- **Provided entries**:
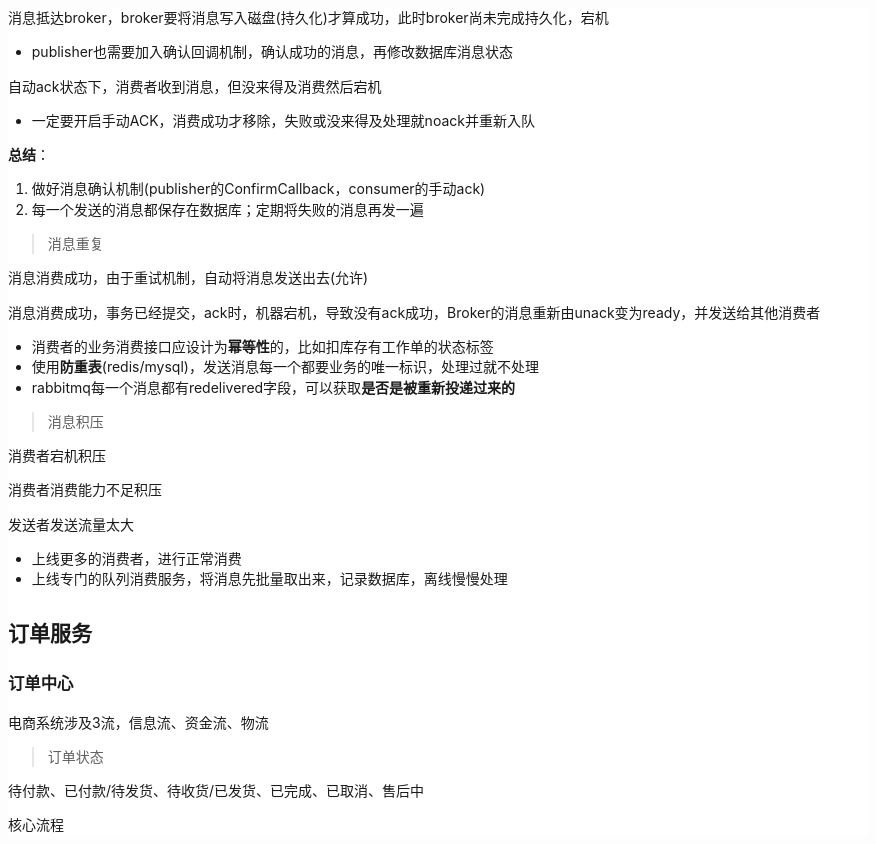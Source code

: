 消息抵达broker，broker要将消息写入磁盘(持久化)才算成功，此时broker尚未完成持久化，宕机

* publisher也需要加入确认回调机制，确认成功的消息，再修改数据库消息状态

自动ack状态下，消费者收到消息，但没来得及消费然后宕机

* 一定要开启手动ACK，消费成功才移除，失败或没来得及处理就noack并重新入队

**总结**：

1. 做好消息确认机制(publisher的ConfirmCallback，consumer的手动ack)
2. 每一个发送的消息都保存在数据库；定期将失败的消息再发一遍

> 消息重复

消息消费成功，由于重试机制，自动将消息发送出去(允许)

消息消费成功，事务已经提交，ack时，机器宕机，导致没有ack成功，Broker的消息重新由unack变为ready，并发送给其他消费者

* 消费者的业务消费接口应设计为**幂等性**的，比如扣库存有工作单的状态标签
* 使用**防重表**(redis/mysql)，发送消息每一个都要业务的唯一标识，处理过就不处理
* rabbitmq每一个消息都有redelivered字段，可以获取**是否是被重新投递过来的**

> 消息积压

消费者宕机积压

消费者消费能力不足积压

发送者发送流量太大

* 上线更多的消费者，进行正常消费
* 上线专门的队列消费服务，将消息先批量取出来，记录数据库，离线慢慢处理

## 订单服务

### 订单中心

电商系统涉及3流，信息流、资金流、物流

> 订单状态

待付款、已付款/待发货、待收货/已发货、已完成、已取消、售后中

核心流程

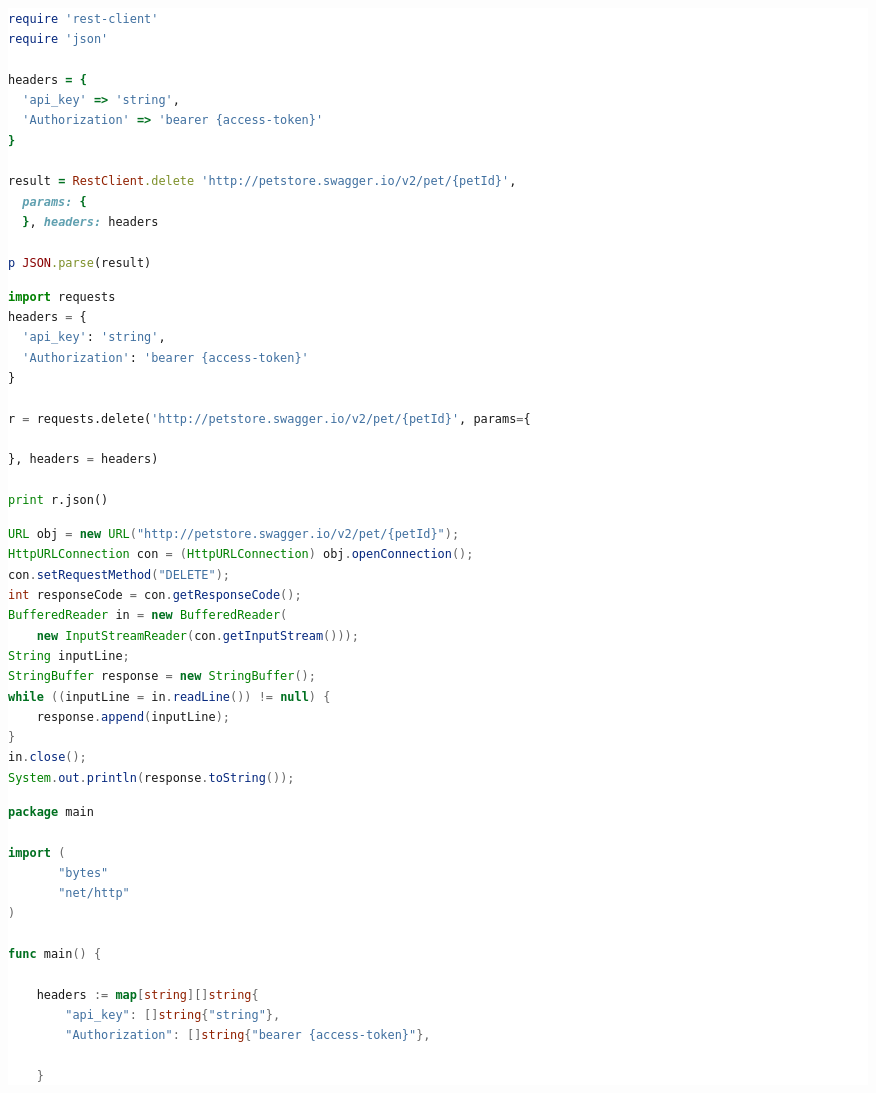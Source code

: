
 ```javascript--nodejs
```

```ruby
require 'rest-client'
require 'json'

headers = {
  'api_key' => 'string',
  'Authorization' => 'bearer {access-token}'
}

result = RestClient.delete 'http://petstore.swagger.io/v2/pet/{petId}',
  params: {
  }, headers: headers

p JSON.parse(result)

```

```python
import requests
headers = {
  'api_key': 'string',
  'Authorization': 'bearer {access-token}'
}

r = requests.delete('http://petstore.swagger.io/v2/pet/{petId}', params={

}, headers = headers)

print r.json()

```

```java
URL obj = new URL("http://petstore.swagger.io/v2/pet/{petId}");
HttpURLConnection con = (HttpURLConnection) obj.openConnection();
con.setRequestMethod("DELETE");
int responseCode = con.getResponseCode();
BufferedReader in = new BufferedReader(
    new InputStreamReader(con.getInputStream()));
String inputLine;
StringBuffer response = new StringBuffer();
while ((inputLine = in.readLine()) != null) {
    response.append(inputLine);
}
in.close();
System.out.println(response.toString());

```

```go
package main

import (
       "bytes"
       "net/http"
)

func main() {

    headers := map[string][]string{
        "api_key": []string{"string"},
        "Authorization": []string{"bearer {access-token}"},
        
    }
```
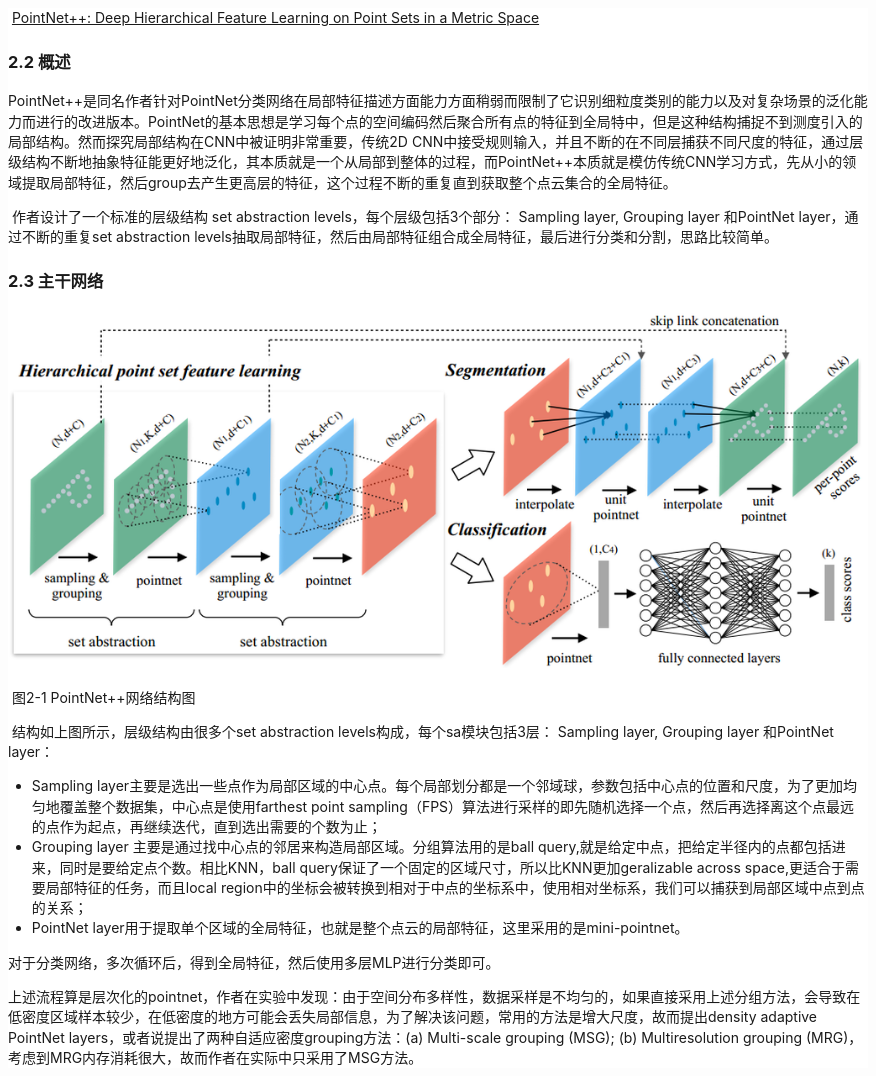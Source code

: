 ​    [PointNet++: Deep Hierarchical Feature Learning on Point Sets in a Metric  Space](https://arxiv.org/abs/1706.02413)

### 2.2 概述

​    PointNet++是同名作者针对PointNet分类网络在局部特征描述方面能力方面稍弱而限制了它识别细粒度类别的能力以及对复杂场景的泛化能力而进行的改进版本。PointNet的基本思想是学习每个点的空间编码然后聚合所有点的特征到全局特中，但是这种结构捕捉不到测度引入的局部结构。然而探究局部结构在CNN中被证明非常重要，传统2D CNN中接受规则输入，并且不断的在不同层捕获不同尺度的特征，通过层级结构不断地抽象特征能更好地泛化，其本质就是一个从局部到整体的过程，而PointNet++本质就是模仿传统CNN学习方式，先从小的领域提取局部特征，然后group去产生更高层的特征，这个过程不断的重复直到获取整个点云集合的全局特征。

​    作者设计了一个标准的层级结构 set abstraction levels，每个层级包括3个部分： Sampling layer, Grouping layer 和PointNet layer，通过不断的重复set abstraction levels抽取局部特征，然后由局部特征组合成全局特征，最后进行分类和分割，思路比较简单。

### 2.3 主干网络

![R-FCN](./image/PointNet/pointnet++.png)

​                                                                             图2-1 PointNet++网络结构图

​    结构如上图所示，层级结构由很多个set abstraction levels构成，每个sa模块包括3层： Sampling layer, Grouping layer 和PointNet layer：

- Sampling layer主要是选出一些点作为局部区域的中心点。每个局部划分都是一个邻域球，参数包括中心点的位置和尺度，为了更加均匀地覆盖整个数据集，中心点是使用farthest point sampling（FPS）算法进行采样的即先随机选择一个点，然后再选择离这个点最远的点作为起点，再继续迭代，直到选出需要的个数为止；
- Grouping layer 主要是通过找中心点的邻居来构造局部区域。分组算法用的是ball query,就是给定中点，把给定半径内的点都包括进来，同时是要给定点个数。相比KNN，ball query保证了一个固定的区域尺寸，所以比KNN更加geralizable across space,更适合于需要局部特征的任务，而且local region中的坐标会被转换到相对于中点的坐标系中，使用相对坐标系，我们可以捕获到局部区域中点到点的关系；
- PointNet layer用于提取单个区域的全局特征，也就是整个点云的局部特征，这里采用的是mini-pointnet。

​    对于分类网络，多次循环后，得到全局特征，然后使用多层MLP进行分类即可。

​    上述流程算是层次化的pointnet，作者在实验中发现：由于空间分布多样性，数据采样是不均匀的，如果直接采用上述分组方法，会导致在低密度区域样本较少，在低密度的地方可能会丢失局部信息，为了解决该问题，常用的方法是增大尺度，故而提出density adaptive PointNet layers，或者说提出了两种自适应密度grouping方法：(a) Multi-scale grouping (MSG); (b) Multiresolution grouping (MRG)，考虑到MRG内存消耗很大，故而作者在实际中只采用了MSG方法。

- **Task instructions**: Read through the lines above and collect those that contain the string "requests".

- **Output for this task**:
import requests
r = requests.delete('http://petstore.swagger.io/v2/pet/{petId}', params={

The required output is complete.